Monday, May 25, 2009

October 16, 2003

Travel bargains on the Internet are fast replacing grandchildren stories among the graybeards and granny set. Travelocity.com must be flying lots of folks around, as I hear of round-trip tickets to faraway resorts rich in luxury for less than the cost of a weekend playing dime a card bingo at the YMCA.

On our trip last month to Vancouver Island, I used a booking service to reserve an efficiency apartment at the Meridian Bay Hotel. Allow me, please, to go over the procedure: Me, the chump, logs in "vancouver.com" and clicks on the screen for hotel reservations. Views all the bargain rates. Loses his confidence booking online and calls the service's 800 number. Over the wire, loses his judgement, gives a friendly voice his credit card number for a deposit in the amount of $100 U.S. dollars or $130 Canadian to hold the space.

Then at checkout days later, the polite room clerk presents a bill for less than the rate quoted by the reservation service. Exhilarated by the unexpected windfall, overtips the bell man and makes a departure in a cab with a flourish befitting a northeastern banking magnate.

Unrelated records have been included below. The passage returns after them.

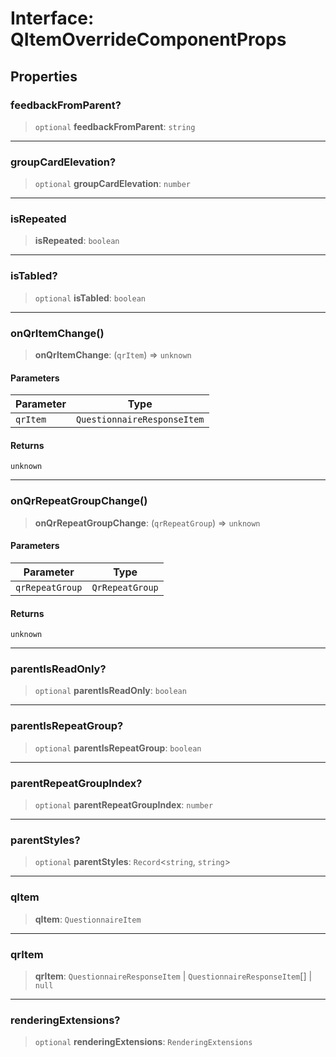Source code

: # Interface: QItemOverrideComponentProps

## Properties

### feedbackFromParent?

> `optional` **feedbackFromParent**: `string`

***

### groupCardElevation?

> `optional` **groupCardElevation**: `number`

***

### isRepeated

> **isRepeated**: `boolean`

***

### isTabled?

> `optional` **isTabled**: `boolean`

***

### onQrItemChange()

> **onQrItemChange**: (`qrItem`) => `unknown`

#### Parameters

| Parameter | Type |
| ------ | ------ |
| `qrItem` | `QuestionnaireResponseItem` |

#### Returns

`unknown`

***

### onQrRepeatGroupChange()

> **onQrRepeatGroupChange**: (`qrRepeatGroup`) => `unknown`

#### Parameters

| Parameter | Type |
| ------ | ------ |
| `qrRepeatGroup` | `QrRepeatGroup` |

#### Returns

`unknown`

***

### parentIsReadOnly?

> `optional` **parentIsReadOnly**: `boolean`

***

### parentIsRepeatGroup?

> `optional` **parentIsRepeatGroup**: `boolean`

***

### parentRepeatGroupIndex?

> `optional` **parentRepeatGroupIndex**: `number`

***

### parentStyles?

> `optional` **parentStyles**: `Record`\<`string`, `string`\>

***

### qItem

> **qItem**: `QuestionnaireItem`

***

### qrItem

> **qrItem**: `QuestionnaireResponseItem` \| `QuestionnaireResponseItem`[] \| `null`

***

### renderingExtensions?

> `optional` **renderingExtensions**: `RenderingExtensions`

Once back home, reality tolls the sad tune for a sucker in the form of a credit card bill showing the scoundrels at the reservation service charged the down payment payable to their account on the date of first contact.

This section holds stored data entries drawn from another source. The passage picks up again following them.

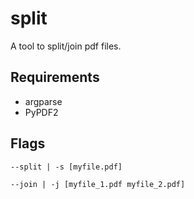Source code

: # split

A tool to split/join pdf files.

## Requirements

- argparse
- PyPDF2


## Flags

`--split | -s [myfile.pdf]`

`--join | -j [myfile_1.pdf myfile_2.pdf]`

Don't think I am going to admit to my luncheon group that I was skinned by an upstart of a booking service after all the time I've spent trying to wheedle a discount or an upgrade from every innkeeper on my path. Don't you go blabbing it around, either, how a gang of Canadian swindlers gave ol' Noelke a bitter lesson without ever straining a dot-com or exerting the energy to cradle a telephone for longer than five minutes. Sure makes a good story on a pirate ship to have a guy on board who didn't even have to be blindfolded to walk the plank.

Vancouver Island, however, was so pleasant I don't regret the loss. We rode a small bus around the clean city the first day, locating the museums, the gardens and restaurants. Unlike Toronto, Vancouver's tourist business hasn't been plagued by the horror virus SARS. Hotels showed decent occupancy rates; restaurants required reservations for the prime times to eat.

On the tour, the guide pointed to a grocery store featuring sourdough French bread flown from Paris every night for $90 Canadian a loaf. The lady sitting behind us sighed so deep her arms drew up in the sleeves of her dress.

"My lands, how many slices in a loaf of bread?"

The guide was already talking about Chinatown: Forty percent of the city is Asiatic. Chinatown is the safest neighborhood in all Vancouver. Only things sold under the table are live frogs. Ha, ha. (Tour guide talks in italics; the lady in quotation marks.)

"Good lands, how much is that a slice?"

Ten dollars, lady. Dolly Parton's son lives on Royal Street to the right. Likes to play hockey. To your left is where Henry Bankston, age eight, did the highest "wheelie" ever recorded on a tricycle. Ha, ha.

"Isn't it exciting to know where Dolly Parton's son lives? Wonder how old he is?"

First stop was the Granville Island Public Market. Huge affair of some 50,000 square feet filled with fresh cut flowers, baskets of blue berries and raspberries —plump and juicy — food stalls from all over the world and a solid mass of shoppers filling bags with cheeses and fresh fish.

Be back on the bus at 5:45. Anyone five minutes late will learn the cab fare back to their hotel. Ha, ha.

"May I stay on the bus? Cab drivers are reckless drivers. Cost a fortune to ride. Bad influence; brought my grandson home drunk one night."

As we crossed back to Vancouver Island, the sunset cast a film over the sea water like a veil dyed with rose petals.

We are now going to take you to see Stanley Park, named after Lord Stanley. Off Prospect Point, we'll see large black diving cormorants and beautiful great blue herons four feet tall with a wingspan of six feet. Maybe our bus driver Diane can shine the bus's lights over the water.

"My lands, sure is dark. How we going to see the black birds in the dark?" Before an answer could be made, "My stars, parks sure are dangerous places to be after nightfall."

Cormorants glow in the dark. Diane keeps a pistol and a flashlight under the seat to shoot bandits. Ha, ha.

Must have been 9 p.m. by the time the bus dropped us off at our hotel. Hard to sleep after seeing the street where Dolly Parton's son lives.

Last the lady said was, "My lands, you sure are a good tour guide. I'll tell the girls back home how to find you."